Limiting average global warming to 1.5°C (or less than 2°C), as set out in the Paris Agreement signed in 2015, requires a massive and rapid deployment of renewable energies and associated technologies. This implies, for example, developing and installing numerous solar photovoltaic power plants, wind turbines, electric vehicle engines and new electricity networks.
It is well known that this transition to a low-carbon economy will lead to a sharp decline in demand for fossil resources, but less well known that it will also generate a strong rise in demand for a range of metals and minerals such as lithium, copper, nickel and cobalt, which can be described as "transition critical metals" (TCMs). For example, the global demand for lithium (needed in particular to produce electric car batteries) could increase by a factor of around 40 by 2040 (International Energy Agency, 2021). In France, the "Varin report" submitted to the government in January 2022 stresses the importance of securing TCM supply.
In a recent paper, Miller et al. (2023) seek to gain a better understanding of potential future imbalances between TCM supply and demand. On the basis of various databases (on the TCM intensity of different technologies, the geographical distribution of production and known reserves, estimates of recycling rates and substitutability, etc.), the authors estimate the TCM requirements induced by the transition scenarios developed by the Network for Greening the Financial System (NGFS).
Thus, as shown in Chart 1, under the NGFS "Net Zero by 2050" scenario, the induced annual demand for all targeted materials rises from 4.7 million tonnes (Mt) in 2021 to 32.8 Mt in 2040, which corresponds to a 7-fold increase. In the "Delayed transition" scenario, total demand increases from 1.7 Mt to 42.9 Mt (including electric vehicles) and from 0.94 Mt to 32.1 Mt (excluding electric vehicles) between 2021 and 2040. The metal recording the largest increase in demand is copper, followed by other TCMs such as graphite and nickel.

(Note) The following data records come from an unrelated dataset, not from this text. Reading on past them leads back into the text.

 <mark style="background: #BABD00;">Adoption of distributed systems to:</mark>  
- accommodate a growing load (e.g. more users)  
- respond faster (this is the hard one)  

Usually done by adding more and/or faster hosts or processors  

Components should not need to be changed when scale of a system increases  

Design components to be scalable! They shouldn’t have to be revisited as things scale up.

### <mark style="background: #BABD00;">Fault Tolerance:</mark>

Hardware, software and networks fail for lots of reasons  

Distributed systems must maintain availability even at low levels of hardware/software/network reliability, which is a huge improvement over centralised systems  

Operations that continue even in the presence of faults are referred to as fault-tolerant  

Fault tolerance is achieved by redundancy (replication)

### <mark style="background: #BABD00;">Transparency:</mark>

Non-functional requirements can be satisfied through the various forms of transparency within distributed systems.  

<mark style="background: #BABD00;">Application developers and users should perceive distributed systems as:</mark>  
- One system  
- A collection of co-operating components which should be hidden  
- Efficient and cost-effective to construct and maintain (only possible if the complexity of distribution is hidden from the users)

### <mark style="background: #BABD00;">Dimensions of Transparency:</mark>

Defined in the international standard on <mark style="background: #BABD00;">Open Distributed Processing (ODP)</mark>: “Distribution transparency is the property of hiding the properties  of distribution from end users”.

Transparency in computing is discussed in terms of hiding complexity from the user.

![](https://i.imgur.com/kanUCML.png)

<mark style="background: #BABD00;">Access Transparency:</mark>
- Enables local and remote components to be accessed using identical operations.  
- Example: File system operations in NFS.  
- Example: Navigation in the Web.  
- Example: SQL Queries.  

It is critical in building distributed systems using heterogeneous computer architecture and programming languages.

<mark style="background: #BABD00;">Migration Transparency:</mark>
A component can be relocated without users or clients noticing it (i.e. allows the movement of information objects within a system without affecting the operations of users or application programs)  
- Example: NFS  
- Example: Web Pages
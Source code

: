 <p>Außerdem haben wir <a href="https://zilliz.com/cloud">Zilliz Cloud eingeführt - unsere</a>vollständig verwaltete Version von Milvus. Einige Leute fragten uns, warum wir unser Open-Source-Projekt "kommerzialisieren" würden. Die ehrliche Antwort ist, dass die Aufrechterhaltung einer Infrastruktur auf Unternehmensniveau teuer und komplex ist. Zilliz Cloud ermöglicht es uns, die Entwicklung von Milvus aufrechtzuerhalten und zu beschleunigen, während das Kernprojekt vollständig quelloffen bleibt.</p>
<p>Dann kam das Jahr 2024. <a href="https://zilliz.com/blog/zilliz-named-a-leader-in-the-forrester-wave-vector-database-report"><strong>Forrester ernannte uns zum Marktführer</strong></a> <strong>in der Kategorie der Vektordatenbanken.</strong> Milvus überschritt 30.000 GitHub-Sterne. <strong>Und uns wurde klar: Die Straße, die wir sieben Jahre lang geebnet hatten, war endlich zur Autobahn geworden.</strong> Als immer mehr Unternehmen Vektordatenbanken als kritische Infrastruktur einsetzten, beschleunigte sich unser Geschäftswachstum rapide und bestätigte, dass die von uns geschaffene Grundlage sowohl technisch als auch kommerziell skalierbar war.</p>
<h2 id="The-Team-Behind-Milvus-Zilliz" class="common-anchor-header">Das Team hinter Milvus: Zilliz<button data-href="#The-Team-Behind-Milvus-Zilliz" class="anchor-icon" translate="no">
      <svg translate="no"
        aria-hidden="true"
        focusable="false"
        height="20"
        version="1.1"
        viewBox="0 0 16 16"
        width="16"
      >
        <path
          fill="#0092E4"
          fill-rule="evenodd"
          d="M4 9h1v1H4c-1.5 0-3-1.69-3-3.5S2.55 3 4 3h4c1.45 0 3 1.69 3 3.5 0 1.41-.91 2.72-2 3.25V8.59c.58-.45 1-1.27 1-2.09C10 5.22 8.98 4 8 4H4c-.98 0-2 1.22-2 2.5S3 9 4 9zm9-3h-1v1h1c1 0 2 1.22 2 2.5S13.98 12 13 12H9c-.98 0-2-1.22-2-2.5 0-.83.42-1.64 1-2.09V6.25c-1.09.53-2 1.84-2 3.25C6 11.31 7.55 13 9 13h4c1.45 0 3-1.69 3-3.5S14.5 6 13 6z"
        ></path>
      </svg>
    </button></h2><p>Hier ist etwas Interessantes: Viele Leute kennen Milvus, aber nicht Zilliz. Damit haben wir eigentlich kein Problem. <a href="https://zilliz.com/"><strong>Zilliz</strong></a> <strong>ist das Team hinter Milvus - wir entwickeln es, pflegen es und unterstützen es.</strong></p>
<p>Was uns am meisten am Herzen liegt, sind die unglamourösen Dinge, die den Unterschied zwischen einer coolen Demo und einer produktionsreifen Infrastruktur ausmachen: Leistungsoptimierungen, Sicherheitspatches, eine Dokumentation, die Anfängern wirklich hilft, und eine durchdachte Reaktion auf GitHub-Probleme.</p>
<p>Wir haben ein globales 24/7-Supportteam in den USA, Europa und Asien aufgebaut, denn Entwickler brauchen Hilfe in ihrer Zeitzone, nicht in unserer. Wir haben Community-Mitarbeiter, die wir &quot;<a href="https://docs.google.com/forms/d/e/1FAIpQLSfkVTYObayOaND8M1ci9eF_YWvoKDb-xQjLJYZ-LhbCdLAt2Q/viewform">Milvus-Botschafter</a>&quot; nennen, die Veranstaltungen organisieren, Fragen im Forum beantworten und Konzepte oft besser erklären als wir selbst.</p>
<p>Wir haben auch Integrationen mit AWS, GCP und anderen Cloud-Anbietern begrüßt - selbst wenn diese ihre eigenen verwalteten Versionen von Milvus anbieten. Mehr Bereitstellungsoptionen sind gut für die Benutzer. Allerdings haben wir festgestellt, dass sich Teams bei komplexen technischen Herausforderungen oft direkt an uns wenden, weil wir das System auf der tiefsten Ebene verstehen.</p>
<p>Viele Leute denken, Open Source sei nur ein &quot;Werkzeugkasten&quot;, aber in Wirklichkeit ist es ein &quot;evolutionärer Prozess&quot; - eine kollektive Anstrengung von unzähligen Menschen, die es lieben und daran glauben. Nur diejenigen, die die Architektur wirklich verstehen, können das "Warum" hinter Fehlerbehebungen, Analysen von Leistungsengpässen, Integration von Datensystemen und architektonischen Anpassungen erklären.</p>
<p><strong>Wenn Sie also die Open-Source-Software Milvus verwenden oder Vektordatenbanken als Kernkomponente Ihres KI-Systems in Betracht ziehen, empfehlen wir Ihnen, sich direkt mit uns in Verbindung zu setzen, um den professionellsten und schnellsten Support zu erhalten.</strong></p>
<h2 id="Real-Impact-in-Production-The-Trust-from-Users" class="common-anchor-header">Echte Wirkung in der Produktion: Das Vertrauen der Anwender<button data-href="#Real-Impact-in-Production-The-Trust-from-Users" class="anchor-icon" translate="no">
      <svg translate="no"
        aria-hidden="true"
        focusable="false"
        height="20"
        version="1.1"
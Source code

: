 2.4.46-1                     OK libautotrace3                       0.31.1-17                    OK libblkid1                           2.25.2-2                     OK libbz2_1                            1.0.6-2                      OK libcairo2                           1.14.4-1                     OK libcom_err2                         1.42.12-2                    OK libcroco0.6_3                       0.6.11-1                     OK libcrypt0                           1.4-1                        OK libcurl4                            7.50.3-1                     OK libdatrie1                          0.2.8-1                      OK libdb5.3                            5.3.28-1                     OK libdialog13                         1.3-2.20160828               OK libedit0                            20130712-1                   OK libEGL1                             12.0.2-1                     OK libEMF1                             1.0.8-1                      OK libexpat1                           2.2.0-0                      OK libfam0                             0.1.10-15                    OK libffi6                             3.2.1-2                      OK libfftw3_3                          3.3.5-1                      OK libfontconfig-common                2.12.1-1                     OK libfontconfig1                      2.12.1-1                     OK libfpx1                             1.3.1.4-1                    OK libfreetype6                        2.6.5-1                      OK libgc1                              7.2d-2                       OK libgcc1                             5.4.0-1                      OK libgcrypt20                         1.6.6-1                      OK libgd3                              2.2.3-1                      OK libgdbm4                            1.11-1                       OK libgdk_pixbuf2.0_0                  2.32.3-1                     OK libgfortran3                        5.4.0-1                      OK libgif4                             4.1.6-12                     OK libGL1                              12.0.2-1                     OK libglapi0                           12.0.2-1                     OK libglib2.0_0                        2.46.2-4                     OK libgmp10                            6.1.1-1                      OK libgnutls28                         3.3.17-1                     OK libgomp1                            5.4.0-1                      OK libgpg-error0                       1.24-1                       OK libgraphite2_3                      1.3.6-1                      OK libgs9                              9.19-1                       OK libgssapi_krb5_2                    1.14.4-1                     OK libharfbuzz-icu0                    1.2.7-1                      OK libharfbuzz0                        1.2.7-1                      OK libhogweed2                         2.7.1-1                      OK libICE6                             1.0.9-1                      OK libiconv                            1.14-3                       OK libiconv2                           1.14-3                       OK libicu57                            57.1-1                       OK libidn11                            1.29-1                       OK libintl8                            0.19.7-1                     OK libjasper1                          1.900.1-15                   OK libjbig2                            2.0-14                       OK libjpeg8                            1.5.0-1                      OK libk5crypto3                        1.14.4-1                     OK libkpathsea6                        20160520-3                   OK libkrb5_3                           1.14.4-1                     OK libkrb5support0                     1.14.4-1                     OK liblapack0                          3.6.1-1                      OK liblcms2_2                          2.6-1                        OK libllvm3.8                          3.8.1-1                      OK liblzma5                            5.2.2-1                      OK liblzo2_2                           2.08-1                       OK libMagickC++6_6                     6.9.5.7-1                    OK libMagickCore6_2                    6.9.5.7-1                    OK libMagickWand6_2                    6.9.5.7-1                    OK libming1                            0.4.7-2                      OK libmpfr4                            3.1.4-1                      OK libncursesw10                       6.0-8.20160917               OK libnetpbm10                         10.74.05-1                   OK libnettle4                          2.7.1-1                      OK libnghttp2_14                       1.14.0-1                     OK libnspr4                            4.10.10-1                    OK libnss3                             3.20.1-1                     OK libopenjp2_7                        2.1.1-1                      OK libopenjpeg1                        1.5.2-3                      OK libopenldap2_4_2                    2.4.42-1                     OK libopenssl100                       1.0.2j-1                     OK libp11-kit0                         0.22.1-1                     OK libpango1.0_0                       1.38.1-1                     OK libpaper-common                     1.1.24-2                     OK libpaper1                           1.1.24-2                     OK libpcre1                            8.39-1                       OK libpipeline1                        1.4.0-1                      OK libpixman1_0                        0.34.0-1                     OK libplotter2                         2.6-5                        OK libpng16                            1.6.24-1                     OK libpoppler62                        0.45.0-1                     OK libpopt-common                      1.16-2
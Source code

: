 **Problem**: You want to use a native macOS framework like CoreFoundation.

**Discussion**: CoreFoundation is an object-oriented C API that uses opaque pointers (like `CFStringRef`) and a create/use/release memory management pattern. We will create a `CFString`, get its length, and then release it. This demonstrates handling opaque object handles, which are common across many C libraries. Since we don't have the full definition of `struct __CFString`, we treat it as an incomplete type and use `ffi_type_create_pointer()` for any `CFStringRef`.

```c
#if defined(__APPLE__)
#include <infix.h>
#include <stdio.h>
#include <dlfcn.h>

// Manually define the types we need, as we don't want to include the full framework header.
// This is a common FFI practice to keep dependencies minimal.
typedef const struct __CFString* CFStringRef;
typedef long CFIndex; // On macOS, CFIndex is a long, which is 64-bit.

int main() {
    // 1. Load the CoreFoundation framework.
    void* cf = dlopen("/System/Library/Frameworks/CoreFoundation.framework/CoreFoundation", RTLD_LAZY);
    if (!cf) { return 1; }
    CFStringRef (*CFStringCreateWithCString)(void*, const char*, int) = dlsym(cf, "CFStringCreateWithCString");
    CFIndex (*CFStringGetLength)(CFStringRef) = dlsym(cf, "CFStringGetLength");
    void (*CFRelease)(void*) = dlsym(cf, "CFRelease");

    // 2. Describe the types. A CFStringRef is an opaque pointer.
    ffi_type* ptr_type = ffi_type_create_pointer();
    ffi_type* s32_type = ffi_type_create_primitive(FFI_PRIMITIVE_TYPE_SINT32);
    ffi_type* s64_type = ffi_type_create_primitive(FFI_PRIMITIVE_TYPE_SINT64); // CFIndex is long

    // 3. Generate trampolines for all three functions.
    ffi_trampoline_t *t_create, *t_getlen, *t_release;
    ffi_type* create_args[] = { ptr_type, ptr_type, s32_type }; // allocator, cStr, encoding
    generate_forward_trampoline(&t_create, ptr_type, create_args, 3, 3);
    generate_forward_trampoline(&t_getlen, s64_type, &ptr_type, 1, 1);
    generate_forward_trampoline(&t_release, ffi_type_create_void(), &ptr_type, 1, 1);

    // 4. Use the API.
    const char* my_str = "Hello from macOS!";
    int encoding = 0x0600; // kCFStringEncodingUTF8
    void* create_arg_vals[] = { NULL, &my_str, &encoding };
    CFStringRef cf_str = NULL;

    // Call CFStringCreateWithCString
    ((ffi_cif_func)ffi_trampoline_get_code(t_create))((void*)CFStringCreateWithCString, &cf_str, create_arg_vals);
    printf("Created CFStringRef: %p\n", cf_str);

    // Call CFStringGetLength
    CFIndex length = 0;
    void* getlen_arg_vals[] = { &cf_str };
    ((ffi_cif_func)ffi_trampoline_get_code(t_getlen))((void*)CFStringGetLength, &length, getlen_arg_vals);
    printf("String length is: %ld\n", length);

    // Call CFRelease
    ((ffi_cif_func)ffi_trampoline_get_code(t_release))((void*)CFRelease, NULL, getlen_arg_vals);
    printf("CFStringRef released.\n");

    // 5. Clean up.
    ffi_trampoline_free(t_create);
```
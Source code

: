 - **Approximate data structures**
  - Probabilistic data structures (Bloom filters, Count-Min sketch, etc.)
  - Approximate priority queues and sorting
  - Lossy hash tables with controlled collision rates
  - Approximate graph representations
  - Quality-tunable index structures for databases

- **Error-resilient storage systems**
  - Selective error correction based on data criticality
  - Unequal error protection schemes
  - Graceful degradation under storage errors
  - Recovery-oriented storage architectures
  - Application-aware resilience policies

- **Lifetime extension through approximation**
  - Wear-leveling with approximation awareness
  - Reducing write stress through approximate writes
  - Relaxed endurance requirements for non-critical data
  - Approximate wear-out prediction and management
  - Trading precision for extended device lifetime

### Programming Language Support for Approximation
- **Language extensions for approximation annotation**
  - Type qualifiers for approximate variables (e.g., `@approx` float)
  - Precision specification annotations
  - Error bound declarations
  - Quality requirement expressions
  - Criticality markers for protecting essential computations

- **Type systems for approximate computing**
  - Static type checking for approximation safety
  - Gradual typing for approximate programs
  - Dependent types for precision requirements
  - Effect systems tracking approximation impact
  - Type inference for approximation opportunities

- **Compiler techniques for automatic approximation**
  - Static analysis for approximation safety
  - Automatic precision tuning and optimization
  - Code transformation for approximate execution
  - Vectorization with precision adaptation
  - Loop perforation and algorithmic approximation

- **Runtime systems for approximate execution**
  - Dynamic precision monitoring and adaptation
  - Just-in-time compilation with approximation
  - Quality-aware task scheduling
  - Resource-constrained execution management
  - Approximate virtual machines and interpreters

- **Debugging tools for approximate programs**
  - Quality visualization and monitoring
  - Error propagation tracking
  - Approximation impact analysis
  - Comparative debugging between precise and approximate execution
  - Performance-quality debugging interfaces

These results suggest that the demand for some TCMs could rapidly outstrip their availability, based on variables such as existing production, new projects underway, existing reserves, recycling rates and the substitutability of each metal. Chart 2 below provides an example for lithium. The imbalances between supply and demand for TCMs could be even greater as the results of Miller et al. (2023) only take into account the demand induced by the low-carbon transition and not by other sectors and uses which are also growing rapidly (such as the IT sector).
Note: the lithium supply projected on the basis of different variables (current production, reserves, new projects, etc.) could be lower than the demand induced by the NGFS "Net Zero by 2050" scenario. Secondary supply is broadly defined as recycled lithium.
Of course, these projections are subject to certain uncertainties. Indeed, many factors that could attenuate or, on the contrary, exacerbate imbalances between the supply and demand for TCMs must be taken into account. In particular:
These potential imbalances between supply and demand for TCMs could be a source of macro-financial vulnerabilities.
First, they could generate major disruptions in global value chains. The recent high volatility of some raw material prices may be a preview of more structural tensions to come (Boer et al., 2021). These could have particularly negative impacts on economies such as those in the EU, which do not have a dominant position, neither in the extraction and refining of these raw materials, nor in their integration into the new transition technologies.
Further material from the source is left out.